Exercise
Could you print only the lines from the one containing "また、「マネーフォワード」で" through the end of the listing below, unchanged?

Provided information
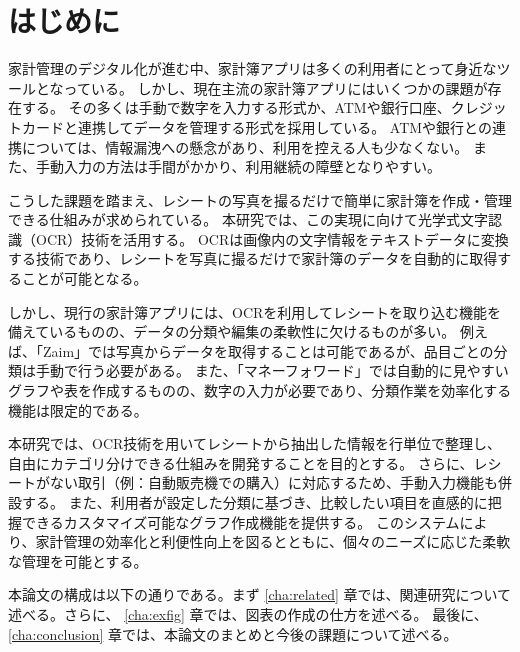 \documentclass[main]{subfiles}
\begin{document}
\chapter{はじめに}
\label{cha:intro}

家計管理のデジタル化が進む中、家計簿アプリは多くの利用者にとって身近なツールとなっている。
しかし、現在主流の家計簿アプリにはいくつかの課題が存在する。
その多くは手動で数字を入力する形式か、ATMや銀行口座、クレジットカードと連携してデータを管理する形式を採用している。
ATMや銀行との連携については、情報漏洩への懸念があり、利用を控える人も少なくない。
また、手動入力の方法は手間がかかり、利用継続の障壁となりやすい。

こうした課題を踏まえ、レシートの写真を撮るだけで簡単に家計簿を作成・管理できる仕組みが求められている。
本研究では、この実現に向けて光学式文字認識（OCR）技術を活用する。
OCRは画像内の文字情報をテキストデータに変換する技術であり、レシートを写真に撮るだけで家計簿のデータを自動的に取得することが可能となる。

しかし、現行の家計簿アプリには、OCRを利用してレシートを取り込む機能を備えているものの、データの分類や編集の柔軟性に欠けるものが多い。
例えば、「Zaim」では写真からデータを取得することは可能であるが、品目ごとの分類は手動で行う必要がある。
また、「マネーフォワード」では自動的に見やすいグラフや表を作成するものの、数字の入力が必要であり、分類作業を効率化する機能は限定的である。

本研究では、OCR技術を用いてレシートから抽出した情報を行単位で整理し、自由にカテゴリ分けできる仕組みを開発することを目的とする。
さらに、レシートがない取引（例：自動販売機での購入）に対応するため、手動入力機能も併設する。
また、利用者が設定した分類に基づき、比較したい項目を直感的に把握できるカスタマイズ可能なグラフ作成機能を提供する。
このシステムにより、家計管理の効率化と利便性向上を図るとともに、個々のニーズに応じた柔軟な管理を可能とする。

本論文の構成は以下の通りである。まず \ref{cha:related} 章では、関連研究について述べる。さらに、
\ref{cha:exfig} 章では、図表の作成の仕方を述べる。
最後に、\ref{cha:conclusion} 章では、本論文のまとめと今後の課題について述べる。
\end{document}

Reply
また、「マネーフォワード」では自動的に見やすいグラフや表を作成するものの、数字の入力が必要であり、分類作業を効率化する機能は限定的である。

本研究では、OCR技術を用いてレシートから抽出した情報を行単位で整理し、自由にカテゴリ分けできる仕組みを開発することを目的とする。
さらに、レシートがない取引（例：自動販売機での購入）に対応するため、手動入力機能も併設する。
また、利用者が設定した分類に基づき、比較したい項目を直感的に把握できるカスタマイズ可能なグラフ作成機能を提供する。
このシステムにより、家計管理の効率化と利便性向上を図るとともに、個々のニーズに応じた柔軟な管理を可能とする。

本論文の構成は以下の通りである。まず \ref{cha:related} 章では、関連研究について述べる。さらに、
\ref{cha:exfig} 章では、図表の作成の仕方を述べる。
最後に、\ref{cha:conclusion} 章では、本論文のまとめと今後の課題について述べる。
\end{document}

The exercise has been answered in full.